The EU budget receives money from customs tariffs on goods that enter its single market, a portion of VAT, from EU antitrust fines imposed on companies and national contributions.
On the other hand, it invests money in subsidies for EU farmers, in the equalization of living standards throughout the block, in border management, in research, in security and in various aid programs for non-member entities. The EU.
Some of the net taxpayers (such as the “four austere ones”: The Netherlands, Austria, Sweden and Denmark) want to limit the budget to 1.00% of GNP. Germany, the largest taxpayer, is willing to accept a little more, but 1.07% is too high for Berlin. The European Commission has proposed 1.1% and the European Parliament, which will vote on the budget, wants 1.3%. (?) This is a sample “of the disunity of the union” that is presented to a meeting of this magnitude, without a unitary approach among its own government structures.
“It is very clear that the member states have very distant positions. It seems good to us to be net contributors, but we cannot accept a drastic increase in our rates - that's out of the question,” Swedish Prime Minister Stefan Lofven told reporters.
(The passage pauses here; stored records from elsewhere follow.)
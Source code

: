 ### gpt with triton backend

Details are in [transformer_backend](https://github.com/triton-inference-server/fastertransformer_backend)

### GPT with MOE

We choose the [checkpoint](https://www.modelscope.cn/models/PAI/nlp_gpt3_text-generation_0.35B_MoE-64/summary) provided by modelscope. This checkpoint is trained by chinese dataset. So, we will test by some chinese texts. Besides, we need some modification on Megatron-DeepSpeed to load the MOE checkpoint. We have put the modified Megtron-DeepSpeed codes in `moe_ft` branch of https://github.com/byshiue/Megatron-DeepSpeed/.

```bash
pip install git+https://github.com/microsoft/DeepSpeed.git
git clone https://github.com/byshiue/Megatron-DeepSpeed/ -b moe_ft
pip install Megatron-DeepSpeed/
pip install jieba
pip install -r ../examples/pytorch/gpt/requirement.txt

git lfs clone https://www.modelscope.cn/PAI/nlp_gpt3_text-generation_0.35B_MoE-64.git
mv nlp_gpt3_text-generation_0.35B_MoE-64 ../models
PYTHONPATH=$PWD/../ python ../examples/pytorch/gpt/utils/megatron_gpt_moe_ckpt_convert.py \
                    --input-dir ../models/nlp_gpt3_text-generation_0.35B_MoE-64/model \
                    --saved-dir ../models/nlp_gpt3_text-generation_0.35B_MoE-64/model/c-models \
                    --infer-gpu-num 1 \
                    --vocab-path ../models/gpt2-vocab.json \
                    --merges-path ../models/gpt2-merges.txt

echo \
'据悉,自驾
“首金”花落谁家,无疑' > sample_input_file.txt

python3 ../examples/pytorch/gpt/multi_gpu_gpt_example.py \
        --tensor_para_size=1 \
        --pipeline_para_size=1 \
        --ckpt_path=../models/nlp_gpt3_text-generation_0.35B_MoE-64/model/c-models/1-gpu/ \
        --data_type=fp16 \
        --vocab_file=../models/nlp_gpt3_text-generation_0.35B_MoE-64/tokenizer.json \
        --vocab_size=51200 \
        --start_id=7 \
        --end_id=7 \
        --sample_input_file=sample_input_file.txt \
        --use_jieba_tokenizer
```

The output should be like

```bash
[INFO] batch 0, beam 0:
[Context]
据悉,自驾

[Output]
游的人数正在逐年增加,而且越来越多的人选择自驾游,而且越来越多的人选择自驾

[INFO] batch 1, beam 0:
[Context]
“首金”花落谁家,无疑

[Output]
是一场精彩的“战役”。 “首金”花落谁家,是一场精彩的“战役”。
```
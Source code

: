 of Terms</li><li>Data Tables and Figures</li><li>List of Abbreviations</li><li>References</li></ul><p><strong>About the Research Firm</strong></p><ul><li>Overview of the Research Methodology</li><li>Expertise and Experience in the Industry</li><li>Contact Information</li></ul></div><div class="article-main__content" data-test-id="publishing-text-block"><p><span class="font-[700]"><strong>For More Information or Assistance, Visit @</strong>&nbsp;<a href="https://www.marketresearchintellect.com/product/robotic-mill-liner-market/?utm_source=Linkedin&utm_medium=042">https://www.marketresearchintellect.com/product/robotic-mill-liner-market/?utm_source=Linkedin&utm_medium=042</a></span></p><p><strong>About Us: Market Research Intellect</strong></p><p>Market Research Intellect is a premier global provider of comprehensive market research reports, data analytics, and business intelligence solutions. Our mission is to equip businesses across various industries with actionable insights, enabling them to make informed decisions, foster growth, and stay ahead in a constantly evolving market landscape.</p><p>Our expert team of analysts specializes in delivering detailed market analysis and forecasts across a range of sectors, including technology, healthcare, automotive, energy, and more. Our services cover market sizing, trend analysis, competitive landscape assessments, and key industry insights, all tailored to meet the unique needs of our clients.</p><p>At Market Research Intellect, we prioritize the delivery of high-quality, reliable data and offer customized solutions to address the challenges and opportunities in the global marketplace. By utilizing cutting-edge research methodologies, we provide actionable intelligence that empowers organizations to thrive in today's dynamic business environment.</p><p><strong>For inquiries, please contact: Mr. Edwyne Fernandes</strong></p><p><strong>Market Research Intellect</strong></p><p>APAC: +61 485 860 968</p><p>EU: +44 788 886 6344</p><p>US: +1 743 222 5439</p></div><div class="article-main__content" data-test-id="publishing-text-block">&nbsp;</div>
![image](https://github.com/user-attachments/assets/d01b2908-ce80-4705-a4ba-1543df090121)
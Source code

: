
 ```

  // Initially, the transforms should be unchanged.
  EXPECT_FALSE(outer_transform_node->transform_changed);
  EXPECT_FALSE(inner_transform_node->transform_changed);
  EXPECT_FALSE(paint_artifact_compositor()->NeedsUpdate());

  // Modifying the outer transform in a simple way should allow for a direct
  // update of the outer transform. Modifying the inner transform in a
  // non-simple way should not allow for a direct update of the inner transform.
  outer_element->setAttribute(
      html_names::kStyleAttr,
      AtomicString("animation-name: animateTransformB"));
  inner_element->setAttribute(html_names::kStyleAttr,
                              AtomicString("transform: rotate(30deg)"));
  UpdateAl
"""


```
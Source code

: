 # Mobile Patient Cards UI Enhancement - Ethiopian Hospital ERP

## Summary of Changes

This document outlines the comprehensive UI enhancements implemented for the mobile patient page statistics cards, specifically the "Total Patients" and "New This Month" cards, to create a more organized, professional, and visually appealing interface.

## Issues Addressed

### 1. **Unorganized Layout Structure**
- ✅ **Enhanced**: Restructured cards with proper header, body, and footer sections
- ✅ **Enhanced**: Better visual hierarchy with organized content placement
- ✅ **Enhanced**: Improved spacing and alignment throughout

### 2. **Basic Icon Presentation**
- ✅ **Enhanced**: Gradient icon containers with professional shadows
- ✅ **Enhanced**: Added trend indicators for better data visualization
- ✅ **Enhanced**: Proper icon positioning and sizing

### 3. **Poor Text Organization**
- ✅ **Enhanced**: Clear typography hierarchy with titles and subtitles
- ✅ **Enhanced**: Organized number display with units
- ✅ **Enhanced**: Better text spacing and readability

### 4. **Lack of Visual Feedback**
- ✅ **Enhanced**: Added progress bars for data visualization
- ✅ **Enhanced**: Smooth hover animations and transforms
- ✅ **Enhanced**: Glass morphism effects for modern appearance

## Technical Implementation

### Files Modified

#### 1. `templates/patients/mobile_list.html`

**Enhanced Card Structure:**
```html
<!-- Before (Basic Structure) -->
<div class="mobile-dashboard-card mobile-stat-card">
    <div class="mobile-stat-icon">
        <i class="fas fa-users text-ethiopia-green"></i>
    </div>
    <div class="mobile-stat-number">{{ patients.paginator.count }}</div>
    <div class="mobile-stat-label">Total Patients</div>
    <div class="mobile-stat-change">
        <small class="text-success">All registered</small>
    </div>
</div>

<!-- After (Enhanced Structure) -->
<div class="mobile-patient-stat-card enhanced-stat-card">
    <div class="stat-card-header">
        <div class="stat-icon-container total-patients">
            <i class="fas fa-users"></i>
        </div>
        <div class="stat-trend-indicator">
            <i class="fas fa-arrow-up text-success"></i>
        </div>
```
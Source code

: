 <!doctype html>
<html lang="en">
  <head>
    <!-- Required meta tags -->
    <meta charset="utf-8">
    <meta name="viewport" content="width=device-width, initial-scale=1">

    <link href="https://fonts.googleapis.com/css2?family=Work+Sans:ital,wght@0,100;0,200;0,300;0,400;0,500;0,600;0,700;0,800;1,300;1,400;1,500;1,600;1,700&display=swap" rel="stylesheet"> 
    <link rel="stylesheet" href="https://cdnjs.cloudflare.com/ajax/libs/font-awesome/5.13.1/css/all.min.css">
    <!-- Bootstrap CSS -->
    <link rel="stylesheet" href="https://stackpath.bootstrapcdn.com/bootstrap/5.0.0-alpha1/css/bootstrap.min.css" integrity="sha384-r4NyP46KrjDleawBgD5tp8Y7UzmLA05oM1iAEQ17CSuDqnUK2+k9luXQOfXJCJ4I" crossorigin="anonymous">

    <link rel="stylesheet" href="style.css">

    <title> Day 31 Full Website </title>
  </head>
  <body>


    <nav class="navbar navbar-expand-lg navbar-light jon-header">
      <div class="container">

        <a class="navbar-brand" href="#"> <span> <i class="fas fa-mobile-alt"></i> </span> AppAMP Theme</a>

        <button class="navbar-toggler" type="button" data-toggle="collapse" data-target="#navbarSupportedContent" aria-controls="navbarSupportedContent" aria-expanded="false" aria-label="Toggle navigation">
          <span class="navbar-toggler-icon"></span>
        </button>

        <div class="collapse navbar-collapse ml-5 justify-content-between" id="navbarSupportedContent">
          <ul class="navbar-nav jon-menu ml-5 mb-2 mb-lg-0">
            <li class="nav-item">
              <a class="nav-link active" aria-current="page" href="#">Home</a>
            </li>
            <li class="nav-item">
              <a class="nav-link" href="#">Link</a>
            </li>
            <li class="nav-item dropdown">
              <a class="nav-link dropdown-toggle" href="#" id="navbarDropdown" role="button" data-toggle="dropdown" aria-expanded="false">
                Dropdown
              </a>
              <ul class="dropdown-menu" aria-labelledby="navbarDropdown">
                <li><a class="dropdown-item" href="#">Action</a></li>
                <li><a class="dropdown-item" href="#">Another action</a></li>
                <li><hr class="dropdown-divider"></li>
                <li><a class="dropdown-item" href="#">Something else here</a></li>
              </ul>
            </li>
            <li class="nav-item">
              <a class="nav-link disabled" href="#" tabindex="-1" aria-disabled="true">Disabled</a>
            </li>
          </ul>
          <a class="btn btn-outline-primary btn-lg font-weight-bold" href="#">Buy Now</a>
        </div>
To help fill the economic gap of Brexit, a fact that I do not understand because I do not see why you have to fill an economic gap of a country that is no longer part of the EU it is clear that without the contribution of this country the budget will be lower This should have been calculated years ago when Brexit began to be discussed.
The fact that this assumption of “filling in” the contribution of GB now arises, means that the decision to make Brexit effective by Great Britain was correct since it is clear that the GB paid for its membership in the EU without apparently receiving anything in return , because if this was not so, now not receiving the British contribution would not affect anything if on the contrary there were no counterparts to receive from GB.
The Commission has also proposed the elimination of discounts on budgetary contributions that many of the net taxpayers now enjoy. But net taxpayers refuse to accept the end of benefits, the EU is also considering other sources of income, with leaders divided before a tax on plastic waste or the distribution of benefits from the trade in CO2 emissions.
The representatives warn that, if an agreement is not reached by the end of the year, the block will have to freeze most of its projects from 2021. “This is warned by the Leaders,” what I am telling you is to stop discussing the impossible. and look to change the structures of form and government of the European Union.